Bu nedenle yazı dilimizde “eğer”den kaçınma eğilimi kendini gösterebiliyor sık sık. Aşağıda İngilizceden Türkçeye çevrilmiş cümlelerde “eğer” bağlacını atmanın Türkçenin söyleyişine daha uygun olduğu iki örnek veriyoruz:
If a bird has wings, it can fly.
Eğer bir kuşun kanadı varsa uçabilir.
Kuşun kanadı varsa uçabilir. > Kuş ancak kanadı varsa uçabilir.
If you do that, I’ll hit you.
Eğer bunu yaparsan seni döveceğim.
Öyle bir şey yaparsan seni döverim.
Yazı dilinde “eğer”in tumturağından kurtulmanın en kestirme yolu bağlacı atmak, ama başka yollara da başvurabiliyoruz. Örneğin bağlacı yüklemden sonraki konuma yerleştirerek baştaki tumturak edası ortadan kaldırılabiliyor:
Hasan bu mektubu okuduysa eğer, çok kötü olmuştur.
Çeviri yaparken de aynı işlemi yaptığımız oluyor elbette (bu yazıda bunlardan söz etmemizin sebebi de bu nitekim). Koşul cümlesinde bir şekilde “eğer”in görsel bir işaretleyici olarak kalmasına ihtiyaç duyduğumuz ama başta kullanarak yaratılacak tumturağı da istemediğimiz durumlarda ise “eğer”i yüklemin arkasına, bazen de özneden sonraki bir konuma yerleştirebiliyoruz. Örneğin:
Hasan, eğer bu mektubu okuduysa, çok kötü olmuştur.
Hasan bu mektubu eğer okuduysa, çok kötü olmuştur.

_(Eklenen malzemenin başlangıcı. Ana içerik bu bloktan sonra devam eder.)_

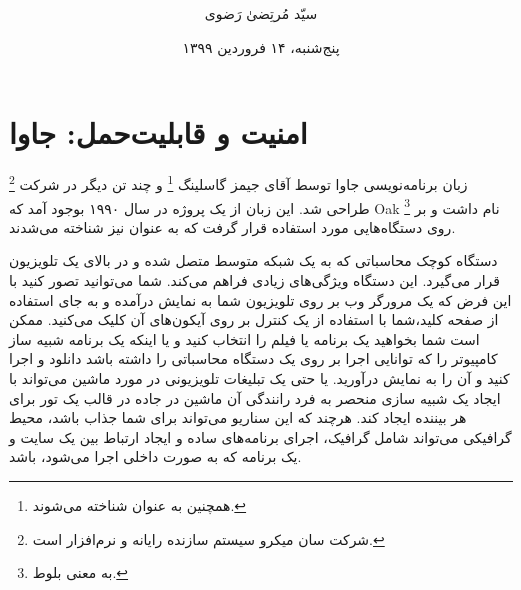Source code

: \documentclass[a4paper,12pt]{report}
\begin{document}
	
	\renewcommand{\bibname}{مراجع}
	
	\title{
	}
	\author{
		سیّد مُرتِضیٰ رَضوی
	}
	\date{
		پنج‌شنبه، ۱۴ فروردین ۱۳۹۹
	}
	
	\maketitle
	\setcounter{page}{384}
	
	\setcounter{chapter}{12}
	\chapter{امنیت و قابلیت‌حمل: جاوا}\label{chap13}
	زبان برنامه‌نویسی جاوا
	 توسط آقای جیمز گاسلینگ 
	\footnote{
		همچنین به عنوان
		شناخته می‌شوند.}
	و چند تن دیگر در شرکت 
	\footnote{شرکت سان میکرو سیستم سازنده رایانه و نرم‌افزار است.}
	طراحی شد.
	این زبان از یک پروژه در سال ۱۹۹۰ بوجود آمد که 
	Oak \footnote{
	به معنی بلوط.}
	 نام داشت و بر روی دستگاه‌هایی مورد استفاده قرار گرفت که به عنوان 
	 نیز شناخته می‌شدند.
	 
	 دستگاه کوچک محاسباتی که به یک شبکه متوسط متصل شده و در بالای یک تلویزیون قرار می‌گیرد. این دستگاه ويژگی‌های زیادی فراهم می‌کند. شما می‌توانید تصور کنید با این فرض که یک مرورگر وب بر روی تلویزیون شما به نمایش درآمده و به جای استفاده از صفحه کلید،شما ‌با استفاده از یک کنترل بر روی آیکون‌های آن کلیک می‌کنید. 
	 ممکن است  شما بخواهید یک برنامه یا فیلم را انتخاب کنید و یا اینکه یک برنامه شبیه ساز کامپیوتر را که توانایی اجرا بر روی یک دستگاه محاسباتی را داشته باشد دانلود و اجرا کنید و آن را به نمایش درآورید. 
	 یا حتی یک تبلیغات تلویزیونی در مورد ماشین می‌تواند با ایجاد یک شبیه سازی منحصر   به فرد رانندگی آن ماشین در جاده در قالب یک تور برای هر بیننده ایجاد کند.
	 هرچند که این سناریو می‌تواند برای شما جذاب باشد، محیط گرافیکی می‌تواند شامل گرافیک، اجرای برنامه‌های ساده و ایجاد ارتباط بین یک سایت و یک برنامه که به صورت داخلی اجرا می‌شود، باشد.
	 
\end{document}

Tabii bu son iki kullanımda değişen başka değerler de olduğu için (başka sözdizimsel işlemler yaptığımız için) cümlenin verdiği bilginin/haberin içeriğinde nüans düzeyinde değişiklikler oluyor.

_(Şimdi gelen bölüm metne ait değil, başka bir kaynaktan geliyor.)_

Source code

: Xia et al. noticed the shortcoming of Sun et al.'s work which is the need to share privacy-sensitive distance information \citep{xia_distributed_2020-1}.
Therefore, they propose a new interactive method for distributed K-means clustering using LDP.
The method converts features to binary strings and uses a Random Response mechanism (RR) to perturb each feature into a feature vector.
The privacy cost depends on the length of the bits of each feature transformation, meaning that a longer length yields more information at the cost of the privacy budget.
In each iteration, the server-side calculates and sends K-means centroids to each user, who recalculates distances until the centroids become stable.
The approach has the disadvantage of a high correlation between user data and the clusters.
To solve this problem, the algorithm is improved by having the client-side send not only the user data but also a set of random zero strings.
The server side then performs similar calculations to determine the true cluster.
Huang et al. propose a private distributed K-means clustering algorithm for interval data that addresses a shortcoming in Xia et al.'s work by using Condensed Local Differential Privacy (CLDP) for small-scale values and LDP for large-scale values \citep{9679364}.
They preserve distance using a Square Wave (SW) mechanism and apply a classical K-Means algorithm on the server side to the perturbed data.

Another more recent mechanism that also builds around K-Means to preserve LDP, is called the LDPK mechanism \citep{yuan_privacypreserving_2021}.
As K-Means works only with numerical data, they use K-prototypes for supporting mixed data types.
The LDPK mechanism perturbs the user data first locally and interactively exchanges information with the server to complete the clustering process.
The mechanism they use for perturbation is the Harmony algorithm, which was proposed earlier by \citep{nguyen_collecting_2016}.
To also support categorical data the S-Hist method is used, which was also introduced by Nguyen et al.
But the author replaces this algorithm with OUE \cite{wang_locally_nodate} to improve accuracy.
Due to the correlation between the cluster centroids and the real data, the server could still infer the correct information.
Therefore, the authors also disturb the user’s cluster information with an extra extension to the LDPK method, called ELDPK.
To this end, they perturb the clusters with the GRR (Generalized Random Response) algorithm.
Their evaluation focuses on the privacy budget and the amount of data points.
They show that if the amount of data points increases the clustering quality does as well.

“Eğer”in tumturağından kaçınmak için ya da bu tumturağın yetersiz olduğunu hissettiğimiz zamanlarda bir başka Farsça bağlaca başvurduğumuz da oluyor:
Şayet Hasan bu mektubu okuduysa çok kötü olmuştur.
“Şayet”in “eğer” karşısındaki başlıca avantajı, biraz eskimiş, yani yazı diline özgü görünmesi. Dolayısıyla yazı dilinde vurguya ya da tumturağa ihtiyaç duyduğumuzda “şayet” daha iyi (yani söylem türüne ya da düzeyine daha uygun) duruyor.

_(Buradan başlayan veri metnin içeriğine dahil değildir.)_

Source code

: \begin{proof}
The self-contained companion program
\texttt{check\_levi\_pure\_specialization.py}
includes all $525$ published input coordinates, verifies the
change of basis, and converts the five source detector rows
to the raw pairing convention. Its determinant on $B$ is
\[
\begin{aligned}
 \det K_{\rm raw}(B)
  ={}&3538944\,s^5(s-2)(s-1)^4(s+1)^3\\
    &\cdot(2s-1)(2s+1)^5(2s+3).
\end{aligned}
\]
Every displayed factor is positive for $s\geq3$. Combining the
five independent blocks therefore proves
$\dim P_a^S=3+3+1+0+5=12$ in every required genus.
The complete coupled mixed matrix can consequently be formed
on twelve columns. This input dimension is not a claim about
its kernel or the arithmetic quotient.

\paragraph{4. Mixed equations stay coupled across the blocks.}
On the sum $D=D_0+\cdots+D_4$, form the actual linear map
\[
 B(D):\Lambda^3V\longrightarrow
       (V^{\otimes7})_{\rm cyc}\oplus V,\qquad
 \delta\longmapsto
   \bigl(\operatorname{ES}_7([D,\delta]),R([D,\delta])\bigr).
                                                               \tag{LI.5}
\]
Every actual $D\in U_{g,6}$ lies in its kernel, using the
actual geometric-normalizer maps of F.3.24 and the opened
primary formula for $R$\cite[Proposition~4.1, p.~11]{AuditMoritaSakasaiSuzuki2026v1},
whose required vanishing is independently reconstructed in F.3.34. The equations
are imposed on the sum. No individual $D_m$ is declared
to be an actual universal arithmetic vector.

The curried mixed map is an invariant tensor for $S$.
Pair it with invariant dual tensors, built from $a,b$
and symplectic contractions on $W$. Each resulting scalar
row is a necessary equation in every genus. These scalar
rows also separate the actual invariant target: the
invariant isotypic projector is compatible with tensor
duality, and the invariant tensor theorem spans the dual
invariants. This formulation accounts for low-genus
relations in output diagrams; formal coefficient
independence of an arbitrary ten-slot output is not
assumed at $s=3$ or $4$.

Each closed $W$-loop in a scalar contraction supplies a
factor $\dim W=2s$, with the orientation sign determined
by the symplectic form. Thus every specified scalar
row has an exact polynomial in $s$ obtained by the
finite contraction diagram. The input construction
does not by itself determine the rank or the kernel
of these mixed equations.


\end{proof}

“Eğer”le yaptığımız sözdizimsel işlemleri ihtiyaç duyduğumuzda “şayet”le de yapabiliyoruz:
Hasan bu mektubu okuduysa şayet, çok kötü olmuştur.
Son olarak Aslı Göksel ve Celia Kerslake “şayet”in “eğer”e kıyasla “tentative” (düşük ihtimal) değerinin yüksek olduğunu belirtiyor: “Hani olur da düşünürseniz” gibi. Verdikleri örnek şöyle:
Şayet karşı tarafı düşünebiliyorsanız (If by any chance you can contemplate [living on] the other side), Bostancı’da güzel bir ev gördüm geçen gün.
Bu “düşük ihtimal” değerini Türkçede, özellikle konuşurken, “olur da” kalıbıyla (ayrıca “tut ki, velev ki” gibi bağlaçlarla) ifade ediyoruz:
Although I highly doubt it, if he betrays us, then we might have to murder him.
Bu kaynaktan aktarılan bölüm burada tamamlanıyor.